A few days later, I came home from work and booted the iBook. I noticed that a single pixel, close to the middle of the screen, had died. I had only had it for about five days at this point, so I called the store where I purchased it and asked them what they could do for me. The person who helped me was extremely nice and said that while Apple didn’t typically replace notebooks with only one dead pixel, they would replace this one, since I had only had it for a few days, I ran back to the store and got my replacement as soon as I got off the phone with her. No problems since. I decided to try to install the Mac OS from the restore disk that came with the iBook, being that I was starting over (I didn’t have them save anything on the hard disk because I had all the install disks for the applications I had installed and didn’t really have any files that I needed). I had heard how easy it was to install the OS, so I tried it out. Now, I’ve installed Windows 2000 Server and XP on several machines over the years, about once every six months, to keep things fresh. I usually block a day off to do this on a weekend so that I have time to get everything installed (OS, apps, updates, etc). I can say, without question, that the Mac OS is about as simple as it comes when you are talking about a fresh OS install. Windows is easy, yes, but the Mac OS is even easier, and takes less time too. I had everything done, including all the apps re-installed, in a couple hours or so.

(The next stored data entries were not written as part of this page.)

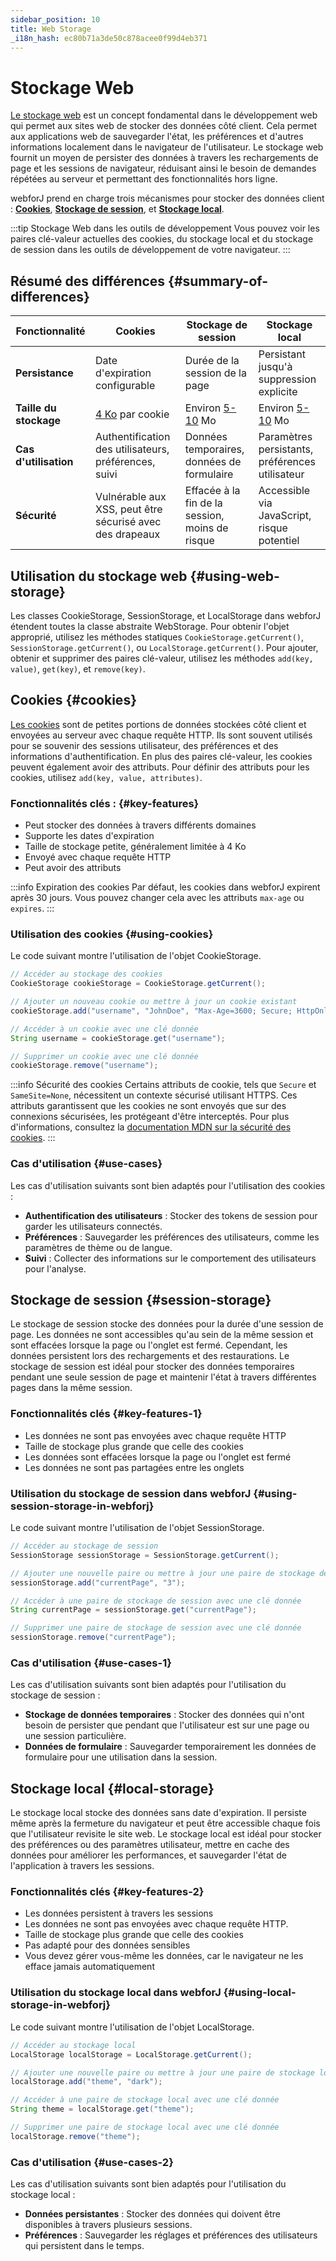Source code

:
 ```yaml
---
sidebar_position: 10
title: Web Storage
_i18n_hash: ec80b71a3de50c878acee0f99d4eb371
---
```

<!-- vale off -->
# Stockage Web <DocChip chip='since' label='23.06' />
<!-- vale on -->

[Le stockage web](https://developer.mozilla.org/en-US/docs/Web/API/Web_Storage_API) est un concept fondamental dans le développement web qui permet aux sites web de stocker des données côté client. Cela permet aux applications web de sauvegarder l'état, les préférences et d'autres informations localement dans le navigateur de l'utilisateur. Le stockage web fournit un moyen de persister des données à travers les rechargements de page et les sessions de navigateur, réduisant ainsi le besoin de demandes répétées au serveur et permettant des fonctionnalités hors ligne.

webforJ prend en charge trois mécanismes pour stocker des données client : [**Cookies**](#cookies), [**Stockage de session**](#session-storage), et [**Stockage local**](#local-storage).

:::tip Stockage Web dans les outils de développement
Vous pouvez voir les paires clé-valeur actuelles des cookies, du stockage local et du stockage de session dans les outils de développement de votre navigateur.
:::

## Résumé des différences {#summary-of-differences}
| Fonctionnalité      | Cookies                                      | Stockage de session                        | Stockage local                            |
|---------------------|----------------------------------------------|--------------------------------------------|------------------------------------------|
| **Persistance**     | Date d'expiration configurable                | Durée de la session de la page            | Persistant jusqu'à suppression explicite  |
| **Taille du stockage** | [4 Ko](https://en.wikipedia.org/wiki/HTTP_cookie#Implementation) par cookie                             | Environ [5-10](https://en.wikipedia.org/wiki/Web_storage#Storage_size) Mo                           | Environ [5-10](https://en.wikipedia.org/wiki/Web_storage#Storage_size) Mo                           |
| **Cas d'utilisation** | Authentification des utilisateurs, préférences, suivi | Données temporaires, données de formulaire | Paramètres persistants, préférences utilisateur |
| **Sécurité**        | Vulnérable aux XSS, peut être sécurisé avec des drapeaux | Effacée à la fin de la session, moins de risque | Accessible via JavaScript, risque potentiel |

## Utilisation du stockage web {#using-web-storage}
Les classes <JavadocLink type="foundation" location="com/webforj/webstorage/CookieStorage" code='true'>CookieStorage</JavadocLink>, <JavadocLink type="foundation" location="com/webforj/webstorage/SessionStorage" code='true'>SessionStorage</JavadocLink>, et <JavadocLink type="foundation" location="com/webforj/webstorage/LocalStorage" code='true'>LocalStorage</JavadocLink> dans webforJ étendent toutes la classe abstraite <JavadocLink type="foundation" location="com/webforj/webstorage/WebStorage" code='true'>WebStorage</JavadocLink>. Pour obtenir l'objet approprié, utilisez les méthodes statiques `CookieStorage.getCurrent()`, `SessionStorage.getCurrent()`, ou `LocalStorage.getCurrent()`. Pour ajouter, obtenir et supprimer des paires clé-valeur, utilisez les méthodes `add(key, value)`, `get(key)`, et `remove(key)`.

## Cookies {#cookies}
[Les cookies](https://developer.mozilla.org/en-US/docs/Web/HTTP/Cookies) sont de petites portions de données stockées côté client et envoyées au serveur avec chaque requête HTTP. Ils sont souvent utilisés pour se souvenir des sessions utilisateur, des préférences et des informations d'authentification. En plus des paires clé-valeur, les cookies peuvent également avoir des attributs. Pour définir des attributs pour les cookies, utilisez `add(key, value, attributes)`.

### Fonctionnalités clés : {#key-features}
- Peut stocker des données à travers différents domaines
- Supporte les dates d'expiration
- Taille de stockage petite, généralement limitée à 4 Ko
- Envoyé avec chaque requête HTTP
- Peut avoir des attributs

:::info Expiration des cookies
Par défaut, les cookies dans webforJ expirent après 30 jours. Vous pouvez changer cela avec les attributs `max-age` ou `expires`.
:::

### Utilisation des cookies {#using-cookies}

Le code suivant montre l'utilisation de l'objet <JavadocLink type="foundation" location="com/webforj/webstorage/CookieStorage" code='true'>CookieStorage</JavadocLink>.

```java
// Accéder au stockage des cookies
CookieStorage cookieStorage = CookieStorage.getCurrent();

// Ajouter un nouveau cookie ou mettre à jour un cookie existant
cookieStorage.add("username", "JohnDoe", "Max-Age=3600; Secure; HttpOnly");

// Accéder à un cookie avec une clé donnée
String username = cookieStorage.get("username");

// Supprimer un cookie avec une clé donnée
cookieStorage.remove("username");
```
:::info Sécurité des cookies
Certains attributs de cookie, tels que `Secure` et `SameSite=None`, nécessitent un contexte sécurisé utilisant HTTPS. Ces attributs garantissent que les cookies ne sont envoyés que sur des connexions sécurisées, les protégeant d'être interceptés. Pour plus d'informations, consultez la [documentation MDN sur la sécurité des cookies](https://developer.mozilla.org/en-US/docs/Web/HTTP/Cookies#security).
:::

### Cas d'utilisation {#use-cases}
Les cas d'utilisation suivants sont bien adaptés pour l'utilisation des cookies :

- **Authentification des utilisateurs** : Stocker des tokens de session pour garder les utilisateurs connectés.
- **Préférences** : Sauvegarder les préférences des utilisateurs, comme les paramètres de thème ou de langue.
- **Suivi** : Collecter des informations sur le comportement des utilisateurs pour l'analyse.


## Stockage de session {#session-storage}
Le stockage de session stocke des données pour la durée d'une session de page. Les données ne sont accessibles qu'au sein de la même session et sont effacées lorsque la page ou l'onglet est fermé. Cependant, les données persistent lors des rechargements et des restaurations. Le stockage de session est idéal pour stocker des données temporaires pendant une seule session de page et maintenir l'état à travers différentes pages dans la même session.

### Fonctionnalités clés {#key-features-1}
- Les données ne sont pas envoyées avec chaque requête HTTP
- Taille de stockage plus grande que celle des cookies
- Les données sont effacées lorsque la page ou l'onglet est fermé
- Les données ne sont pas partagées entre les onglets

### Utilisation du stockage de session dans webforJ {#using-session-storage-in-webforj}

Le code suivant montre l'utilisation de l'objet <JavadocLink type="foundation" location="com/webforj/webstorage/SessionStorage" code='true'>SessionStorage</JavadocLink>.

```java
// Accéder au stockage de session
SessionStorage sessionStorage = SessionStorage.getCurrent();

// Ajouter une nouvelle paire ou mettre à jour une paire de stockage de session existante
sessionStorage.add("currentPage", "3");

// Accéder à une paire de stockage de session avec une clé donnée
String currentPage = sessionStorage.get("currentPage");

// Supprimer une paire de stockage de session avec une clé donnée
sessionStorage.remove("currentPage");
```

### Cas d'utilisation {#use-cases-1}
Les cas d'utilisation suivants sont bien adaptés pour l'utilisation du stockage de session :

- **Stockage de données temporaires** : Stocker des données qui n'ont besoin de persister que pendant que l'utilisateur est sur une page ou une session particulière.
- **Données de formulaire** : Sauvegarder temporairement les données de formulaire pour une utilisation dans la session.

## Stockage local {#local-storage}
Le stockage local stocke des données sans date d'expiration. Il persiste même après la fermeture du navigateur et peut être accessible chaque fois que l'utilisateur revisite le site web. Le stockage local est idéal pour stocker des préférences ou des paramètres utilisateur, mettre en cache des données pour améliorer les performances, et sauvegarder l'état de l'application à travers les sessions.

### Fonctionnalités clés {#key-features-2}

- Les données persistent à travers les sessions
- Les données ne sont pas envoyées avec chaque requête HTTP.
- Taille de stockage plus grande que celle des cookies
- Pas adapté pour des données sensibles
- Vous devez gérer vous-même les données, car le navigateur ne les efface jamais automatiquement

### Utilisation du stockage local dans webforJ {#using-local-storage-in-webforj}

Le code suivant montre l'utilisation de l'objet <JavadocLink type="foundation" location="com/webforj/webstorage/LocalStorage" code='true'>LocalStorage</JavadocLink>.

```java
// Accéder au stockage local
LocalStorage localStorage = LocalStorage.getCurrent();

// Ajouter une nouvelle paire ou mettre à jour une paire de stockage local existante
localStorage.add("theme", "dark");

// Accéder à une paire de stockage local avec une clé donnée
String theme = localStorage.get("theme");

// Supprimer une paire de stockage local avec une clé donnée
localStorage.remove("theme");
```

### Cas d'utilisation {#use-cases-2}
Les cas d'utilisation suivants sont bien adaptés pour l'utilisation du stockage local :

- **Données persistantes** : Stocker des données qui doivent être disponibles à travers plusieurs sessions.
- **Préférences** : Sauvegarder les réglages et préférences des utilisateurs qui persistent dans le temps.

Since then, I’ve spent the last few days trying out software. I’ve found that just about everything I have on my PC is available for my new Mac. The only things I haven’t gotten yet are something like Microsoft’s Visio and Project, but I’m looking at a few apps that are similar. MS Office is available for the Mac, and so is the Macromedia Studio MX. I wanted to install ColdFusion developer edition on it for Web testing, but I noticed that it doesn’t exist for the Mac. However, it does exist for Unix/Linux, so I’m going to try that out. I can tell that it needs a RAM upgrade, and I have one planned in the near future. It handles the tasks I throw at it, but I need it to move a bit faster, and I think a RAM upgrade will do the trick.

So far, I’m very happy with my choice. I’m still reading literature on the Mac OS and Apple hardware and poking around with it to become as proficient as I have become with Windows over the years, but I’ve noticed the learning curve is not as steep. I also can’t wait to get into AppleScript, which I’ve wanted in Windows for years now, or something like it at least, but have never seen (and no, the Windows Script Host is not the same). I created this blog because I wanted to share my experiences with new users to the Mac OS, especially former PC users. I still intend on keeping my Windows PC, but upgrades to it over the next year might have to wait as I dive further into the Mac world. This Web site will be updated frequently and I am hoping to include a few of my own reviews of various hardware and software products available for Mac. I will also be adding a forum to this Web site that you, the user, will be able to use to talk to other users, read tutorials, and share information.